### [WORK REQUIRED]
Exact copy, pictures excluded: please retype every record below.

### [Source texts of formatted documents]
[Start of section]

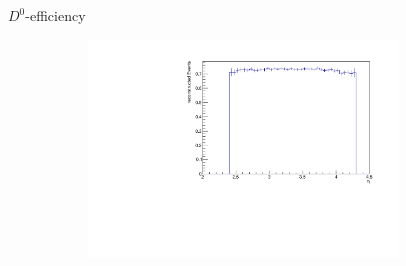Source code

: \documentclass[11pt]{beamer}
\begin{document}
\begin{frame}{$D^0$-efficiency}
\begin{figure}
\begin{subfigure}{0.45\textwidth}
\end{subfigure}
\begin{subfigure}{0.45\textwidth}
\includegraphics[width=0.9\textwidth]{up_pdf/pos/h_eta_reco_D0_pos.pdf}
\end{subfigure}
\end{figure}
\end{frame}
\end{document}
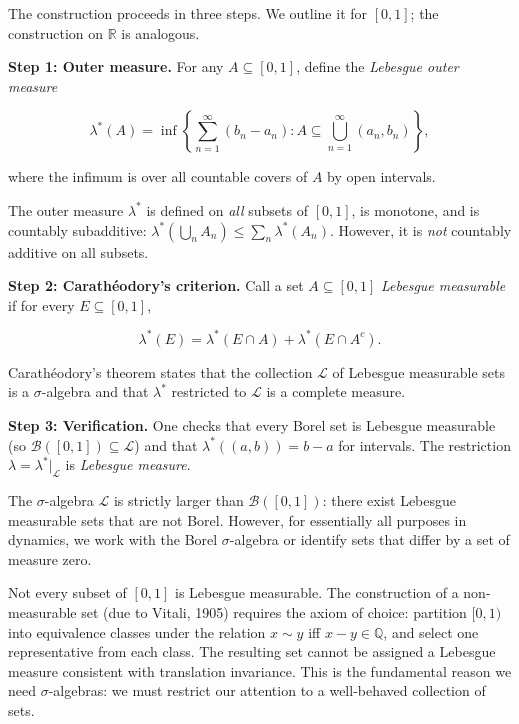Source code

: The construction proceeds in three steps. We outline it for $[0,1]$; the construction on $\mathbb{R}$ is analogous.

\textbf{Step 1: Outer measure.} For any $A \subseteq [0,1]$, define the \textit{Lebesgue outer measure}

\[
\lambda^*(A) = \inf\!\left\{ \sum_{n=1}^{\infty} (b_n - a_n) : A \subseteq \bigcup_{n=1}^{\infty} (a_n, b_n) \right\},
\]

where the infimum is over all countable covers of $A$ by open intervals.

The outer measure $\lambda^*$ is defined on \textit{all} subsets of $[0,1]$, is monotone, and is countably subadditive: $\lambda^*(\bigcup_n A_n) \leq \sum_n \lambda^*(A_n)$. However, it is \textit{not} countably additive on all subsets.

\textbf{Step 2: Carath\'{e}odory's criterion.} Call a set $A \subseteq [0,1]$ \textit{Lebesgue measurable} if for every $E \subseteq [0,1]$,

\[
\lambda^*(E) = \lambda^*(E \cap A) + \lambda^*(E \cap A^c).
\]

Carath\'{e}odory's theorem states that the collection $\mathcal{L}$ of Lebesgue measurable sets is a $\sigma$-algebra and that $\lambda^*$ restricted to $\mathcal{L}$ is a complete measure.

\textbf{Step 3: Verification.} One checks that every Borel set is Lebesgue measurable (so $\mathcal{B}([0,1]) \subseteq \mathcal{L}$) and that $\lambda^*((a,b)) = b - a$ for intervals. The restriction $\lambda = \lambda^*|_{\mathcal{L}}$ is \textit{Lebesgue measure}.

The $\sigma$-algebra $\mathcal{L}$ is strictly larger than $\mathcal{B}([0,1])$: there exist Lebesgue measurable sets that are not Borel. However, for essentially all purposes in dynamics, we work with the Borel $\sigma$-algebra or identify sets that differ by a set of measure zero.

\begin{remark}
Not every subset of $[0,1]$ is Lebesgue measurable. The construction of a non-measurable set (due to Vitali, 1905) requires the axiom of choice: partition $[0,1)$ into equivalence classes under the relation $x \sim y$ iff $x - y \in \mathbb{Q}$, and select one representative from each class. The resulting set cannot be assigned a Lebesgue measure consistent with translation invariance. This is the fundamental reason we need $\sigma$-algebras: we must restrict our attention to a well-behaved collection of sets.
\end{remark}


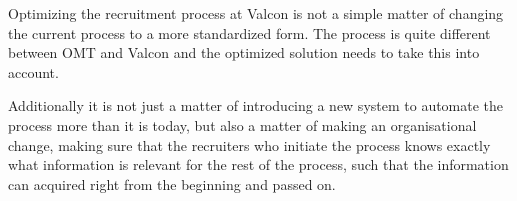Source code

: Optimizing the recruitment process at Valcon is not a simple matter of changing the current process to a more standardized form.
The process is quite different between OMT and Valcon and the optimized solution needs to take this into account.

Additionally it is not just a matter of introducing a new system to automate the process more than it is today, but also a matter of making an organisational change,
making sure that the recruiters who initiate the process knows exactly what information is relevant for the rest of the process, such that the information can acquired right from the beginning and passed on.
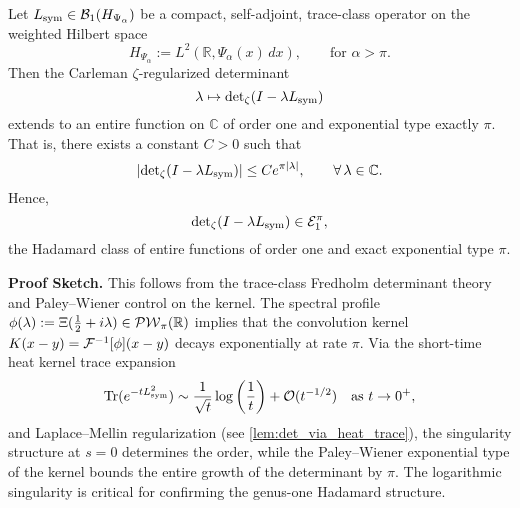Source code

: \begin{lemma}
\label{lem:det_identity_entire_order_one}
Let \( L_{\mathrm{sym}} \in \mathcal{B}_1(H_{\Psi_\alpha}) \) be a compact, self-adjoint, trace-class operator on the weighted Hilbert space
\[
H_{\Psi_\alpha} := L^2(\mathbb{R}, \Psi_\alpha(x)\, dx), \qquad \text{for } \alpha > \pi.
\]
Then the Carleman \(\zeta\)-regularized determinant
\[
\lambda \mapsto \det\nolimits_{\zeta}(I - \lambda L_{\mathrm{sym}})
\]
extends to an entire function on \( \mathbb{C} \) of order one and exponential type exactly \( \pi \). That is, there exists a constant \( C > 0 \) such that
\[
\left| \det\nolimits_{\zeta}(I - \lambda L_{\mathrm{sym}}) \right| \le C e^{\pi |\lambda|}, \qquad \forall\, \lambda \in \mathbb{C}.
\]
Hence,
\[
\det\nolimits_{\zeta}(I - \lambda L_{\mathrm{sym}}) \in \mathcal{E}_1^\pi,
\]
the Hadamard class of entire functions of order one and exact exponential type \( \pi \).

\medskip
\noindent
\textbf{Proof Sketch.} This follows from the trace-class Fredholm determinant theory~\cite[Ch.~4]{Simon2005TraceIdeals} and Paley–Wiener control on the kernel. The spectral profile \( \phi(\lambda) := \Xi(\tfrac{1}{2} + i\lambda) \in \mathcal{PW}_{\pi}(\mathbb{R}) \) implies that the convolution kernel \( K(x - y) = \mathcal{F}^{-1}[\phi](x - y) \) decays exponentially at rate \( \pi \). Via the short-time heat kernel trace expansion
\[
\operatorname{Tr}(e^{-t L_{\mathrm{sym}}^2}) \sim \frac{1}{\sqrt{t}} \log\left(\frac{1}{t}\right) + \mathcal{O}(t^{-1/2}) \quad \text{as } t \to 0^+,
\]
and Laplace–Mellin regularization (see \cref{lem:det_via_heat_trace}), the singularity structure at \( s = 0 \) determines the order, while the Paley–Wiener exponential type of the kernel bounds the entire growth of the determinant by \( \pi \). The logarithmic singularity is critical for confirming the genus-one Hadamard structure.
\end{lemma}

[End of section]

### [PROBLEM SOLUTION]
Source code

: \documentclass[11pt]{beamer}
\begin{document}
\begin{frame}{$D^0$-efficiency}
\begin{figure}
\begin{subfigure}{0.45\textwidth}
\end{subfigure}
\begin{subfigure}{0.45\textwidth}
\includegraphics[width=0.9\textwidth]{up_pdf/pos/h_eta_reco_D0_pos.pdf}
\end{subfigure}
\end{figure}
\end{frame}
\end{document}
Source code

: The construction proceeds in three steps. We outline it for $[0,1]$; the construction on $\mathbb{R}$ is analogous.

\textbf{Step 1: Outer measure.} For any $A \subseteq [0,1]$, define the \textit{Lebesgue outer measure}

\[
\lambda^*(A) = \inf\!\left\{ \sum_{n=1}^{\infty} (b_n - a_n) : A \subseteq \bigcup_{n=1}^{\infty} (a_n, b_n) \right\},
\]

where the infimum is over all countable covers of $A$ by open intervals.

The outer measure $\lambda^*$ is defined on \textit{all} subsets of $[0,1]$, is monotone, and is countably subadditive: $\lambda^*(\bigcup_n A_n) \leq \sum_n \lambda^*(A_n)$. However, it is \textit{not} countably additive on all subsets.

\textbf{Step 2: Carath\'{e}odory's criterion.} Call a set $A \subseteq [0,1]$ \textit{Lebesgue measurable} if for every $E \subseteq [0,1]$,

\[
\lambda^*(E) = \lambda^*(E \cap A) + \lambda^*(E \cap A^c).
\]

Carath\'{e}odory's theorem states that the collection $\mathcal{L}$ of Lebesgue measurable sets is a $\sigma$-algebra and that $\lambda^*$ restricted to $\mathcal{L}$ is a complete measure.

\textbf{Step 3: Verification.} One checks that every Borel set is Lebesgue measurable (so $\mathcal{B}([0,1]) \subseteq \mathcal{L}$) and that $\lambda^*((a,b)) = b - a$ for intervals. The restriction $\lambda = \lambda^*|_{\mathcal{L}}$ is \textit{Lebesgue measure}.

The $\sigma$-algebra $\mathcal{L}$ is strictly larger than $\mathcal{B}([0,1])$: there exist Lebesgue measurable sets that are not Borel. However, for essentially all purposes in dynamics, we work with the Borel $\sigma$-algebra or identify sets that differ by a set of measure zero.

\begin{remark}
Not every subset of $[0,1]$ is Lebesgue measurable. The construction of a non-measurable set (due to Vitali, 1905) requires the axiom of choice: partition $[0,1)$ into equivalence classes under the relation $x \sim y$ iff $x - y \in \mathbb{Q}$, and select one representative from each class. The resulting set cannot be assigned a Lebesgue measure consistent with translation invariance. This is the fundamental reason we need $\sigma$-algebras: we must restrict our attention to a well-behaved collection of sets.
\end{remark}


Source code

: Optimizing the recruitment process at Valcon is not a simple matter of changing the current process to a more standardized form.
The process is quite different between OMT and Valcon and the optimized solution needs to take this into account.

Additionally it is not just a matter of introducing a new system to automate the process more than it is today, but also a matter of making an organisational change,
making sure that the recruiters who initiate the process knows exactly what information is relevant for the rest of the process, such that the information can acquired right from the beginning and passed on.
Source code

: \begin{lemma}
\label{lem:det_identity_entire_order_one}
Let \( L_{\mathrm{sym}} \in \mathcal{B}_1(H_{\Psi_\alpha}) \) be a compact, self-adjoint, trace-class operator on the weighted Hilbert space
\[
H_{\Psi_\alpha} := L^2(\mathbb{R}, \Psi_\alpha(x)\, dx), \qquad \text{for } \alpha > \pi.
\]
Then the Carleman \(\zeta\)-regularized determinant
\[
\lambda \mapsto \det\nolimits_{\zeta}(I - \lambda L_{\mathrm{sym}})
\]
extends to an entire function on \( \mathbb{C} \) of order one and exponential type exactly \( \pi \). That is, there exists a constant \( C > 0 \) such that
\[
\left| \det\nolimits_{\zeta}(I - \lambda L_{\mathrm{sym}}) \right| \le C e^{\pi |\lambda|}, \qquad \forall\, \lambda \in \mathbb{C}.
\]
Hence,
\[
\det\nolimits_{\zeta}(I - \lambda L_{\mathrm{sym}}) \in \mathcal{E}_1^\pi,
\]
the Hadamard class of entire functions of order one and exact exponential type \( \pi \).

\medskip
\noindent
\textbf{Proof Sketch.} This follows from the trace-class Fredholm determinant theory~\cite[Ch.~4]{Simon2005TraceIdeals} and Paley–Wiener control on the kernel. The spectral profile \( \phi(\lambda) := \Xi(\tfrac{1}{2} + i\lambda) \in \mathcal{PW}_{\pi}(\mathbb{R}) \) implies that the convolution kernel \( K(x - y) = \mathcal{F}^{-1}[\phi](x - y) \) decays exponentially at rate \( \pi \). Via the short-time heat kernel trace expansion
\[
\operatorname{Tr}(e^{-t L_{\mathrm{sym}}^2}) \sim \frac{1}{\sqrt{t}} \log\left(\frac{1}{t}\right) + \mathcal{O}(t^{-1/2}) \quad \text{as } t \to 0^+,
\]
and Laplace–Mellin regularization (see \cref{lem:det_via_heat_trace}), the singularity structure at \( s = 0 \) determines the order, while the Paley–Wiener exponential type of the kernel bounds the entire growth of the determinant by \( \pi \). The logarithmic singularity is critical for confirming the genus-one Hadamard structure.
\end{lemma}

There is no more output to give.